Members of Donald Trump’s “inner circle” have allegedly been reaching out to Instagram influencers, some only teenagers, to promote the former president’s fundraising efforts as well as their own businesses.
According to a Huffington Post report, some of Mr Trump’s former team have been tapping into a network of far-right social media accounts which posts memes on right-wing conspiracy theories and anti-Covid vaccine propaganda to millions of followers.
Huff Post claims that these Instagrammers, some of whom are as young as 14, were initially hired by MAGA merchandise brands to display ads to their followers.
The account operators were then contacted by people from Mr Trump’s “inner circle” and employed to run ads for his “Election Defense Fund”, as well as former senior aide Jason Miller’s social media network GETTR, close associate Mike Lindell’s company MyPillow, and the National Republican Senatorial Committee (NRSC).
The Independent has reached out to the Office of Donald Trump, Mr Lindell, Mr Miller, and the NRSC for comment.
Most ads are in the form of memes which encourage people to click links through to promoted parties’ websites, Huff Post reports. Instagram account operators earn a small conversion fee for each click-through.
Several pages have such vast reach that the fees can add up quite substantially. Huff Post reports that a recent GETTR ad campaign earned meme-creators $0.85-per-conversion with a cap of 25,000 conversions, amounting to $21,250.
Instagram account operators have the ability to run influential, under-the-radar campaigns, which are more difficult to regulate than traditional advertising channels. This makes them more prone to become hotbeds of disinformation.

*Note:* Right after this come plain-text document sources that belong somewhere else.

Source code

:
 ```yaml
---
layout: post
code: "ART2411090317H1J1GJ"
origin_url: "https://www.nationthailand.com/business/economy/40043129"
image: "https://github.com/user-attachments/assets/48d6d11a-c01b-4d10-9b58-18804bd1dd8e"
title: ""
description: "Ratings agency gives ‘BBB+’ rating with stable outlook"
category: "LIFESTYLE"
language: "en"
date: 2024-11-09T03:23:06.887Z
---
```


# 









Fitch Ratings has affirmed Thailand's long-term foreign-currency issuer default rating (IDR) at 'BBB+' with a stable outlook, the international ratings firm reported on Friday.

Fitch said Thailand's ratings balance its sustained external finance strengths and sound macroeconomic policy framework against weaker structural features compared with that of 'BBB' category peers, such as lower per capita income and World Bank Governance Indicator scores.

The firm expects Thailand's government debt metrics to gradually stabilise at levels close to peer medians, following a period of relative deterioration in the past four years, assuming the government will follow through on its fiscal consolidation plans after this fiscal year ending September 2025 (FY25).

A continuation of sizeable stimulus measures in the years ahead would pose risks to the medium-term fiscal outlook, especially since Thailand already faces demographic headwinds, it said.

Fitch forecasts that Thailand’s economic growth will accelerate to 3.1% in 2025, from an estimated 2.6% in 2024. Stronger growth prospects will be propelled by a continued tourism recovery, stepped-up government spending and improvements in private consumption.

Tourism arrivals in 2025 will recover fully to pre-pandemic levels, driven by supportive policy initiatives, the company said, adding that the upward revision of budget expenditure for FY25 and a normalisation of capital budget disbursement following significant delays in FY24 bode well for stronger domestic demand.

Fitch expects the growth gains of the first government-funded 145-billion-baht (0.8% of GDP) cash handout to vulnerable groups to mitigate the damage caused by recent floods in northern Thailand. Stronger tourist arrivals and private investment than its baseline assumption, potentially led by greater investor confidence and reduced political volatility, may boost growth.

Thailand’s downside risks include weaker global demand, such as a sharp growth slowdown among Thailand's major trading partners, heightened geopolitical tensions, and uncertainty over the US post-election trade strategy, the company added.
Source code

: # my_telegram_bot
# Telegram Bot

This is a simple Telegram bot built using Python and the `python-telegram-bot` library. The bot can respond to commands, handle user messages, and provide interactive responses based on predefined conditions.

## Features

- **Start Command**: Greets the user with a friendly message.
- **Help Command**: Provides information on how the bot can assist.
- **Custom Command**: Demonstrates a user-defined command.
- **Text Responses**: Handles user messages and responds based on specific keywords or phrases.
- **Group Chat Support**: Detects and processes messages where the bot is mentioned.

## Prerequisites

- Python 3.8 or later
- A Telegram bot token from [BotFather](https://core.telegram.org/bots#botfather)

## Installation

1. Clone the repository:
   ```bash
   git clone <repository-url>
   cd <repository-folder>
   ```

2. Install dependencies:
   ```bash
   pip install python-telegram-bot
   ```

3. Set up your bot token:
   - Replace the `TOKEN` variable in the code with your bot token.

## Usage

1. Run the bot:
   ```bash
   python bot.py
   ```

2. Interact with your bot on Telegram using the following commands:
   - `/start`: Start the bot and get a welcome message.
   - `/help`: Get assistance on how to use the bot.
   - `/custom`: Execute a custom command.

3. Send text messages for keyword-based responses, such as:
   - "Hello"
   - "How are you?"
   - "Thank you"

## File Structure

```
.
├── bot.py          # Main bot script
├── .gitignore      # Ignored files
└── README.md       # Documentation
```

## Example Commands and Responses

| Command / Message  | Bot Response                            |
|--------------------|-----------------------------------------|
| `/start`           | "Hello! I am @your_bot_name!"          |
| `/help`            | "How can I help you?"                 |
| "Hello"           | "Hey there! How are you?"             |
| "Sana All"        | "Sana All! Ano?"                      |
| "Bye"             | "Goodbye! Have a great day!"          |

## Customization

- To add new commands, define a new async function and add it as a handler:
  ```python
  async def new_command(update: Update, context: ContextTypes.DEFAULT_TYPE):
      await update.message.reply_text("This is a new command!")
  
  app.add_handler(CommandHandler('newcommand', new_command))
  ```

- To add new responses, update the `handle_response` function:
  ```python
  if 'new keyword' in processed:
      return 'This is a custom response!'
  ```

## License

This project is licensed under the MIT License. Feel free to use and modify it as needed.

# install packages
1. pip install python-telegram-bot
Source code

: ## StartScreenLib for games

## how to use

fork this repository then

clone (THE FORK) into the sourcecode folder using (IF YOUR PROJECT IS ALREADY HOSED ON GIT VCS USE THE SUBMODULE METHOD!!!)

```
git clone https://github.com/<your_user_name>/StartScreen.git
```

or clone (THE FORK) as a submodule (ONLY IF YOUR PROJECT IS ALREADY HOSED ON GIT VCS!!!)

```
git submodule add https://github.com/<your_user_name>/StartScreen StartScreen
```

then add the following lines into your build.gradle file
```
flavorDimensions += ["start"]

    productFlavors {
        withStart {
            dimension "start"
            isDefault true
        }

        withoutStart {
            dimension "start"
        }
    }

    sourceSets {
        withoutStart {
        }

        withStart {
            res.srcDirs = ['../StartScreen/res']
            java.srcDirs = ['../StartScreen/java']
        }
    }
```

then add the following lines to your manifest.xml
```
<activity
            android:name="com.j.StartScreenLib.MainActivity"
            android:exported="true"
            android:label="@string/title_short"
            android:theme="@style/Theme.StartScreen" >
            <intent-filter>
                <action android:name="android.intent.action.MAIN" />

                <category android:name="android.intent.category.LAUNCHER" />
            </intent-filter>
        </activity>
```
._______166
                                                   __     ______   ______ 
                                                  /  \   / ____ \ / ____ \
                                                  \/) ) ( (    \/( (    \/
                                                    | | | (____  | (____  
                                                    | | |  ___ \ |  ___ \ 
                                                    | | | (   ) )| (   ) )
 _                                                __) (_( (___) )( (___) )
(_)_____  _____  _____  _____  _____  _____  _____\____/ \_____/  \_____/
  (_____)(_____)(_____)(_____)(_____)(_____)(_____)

The Huff Post investigation found that few meme campaign ads are labeled as paid endorsements — a potentially illegal practice for which Instagram account holders, promoted parties and any intermediaries could be held liable.
While ads placed through Instagram’s business platform are recorded and subject to public scrutiny, these posts are usually deleted within a day or two making them much harder to trace and regulate.
The Independent has contacted Instagram for comment.
One account operator with hundreds of thousands of followers told the Huffington Post: “A lot of this stuff is very down-low.”
The minor, who requested anonymity, has posted dubious content including false information about Covid vaccines, false allegations that President Joe Biden is a pedophile, and racist content calling for the deportation of politicians who are women of color.
“There’s a lot of money to be made,” one account holder said. “You just gotta know the right people.”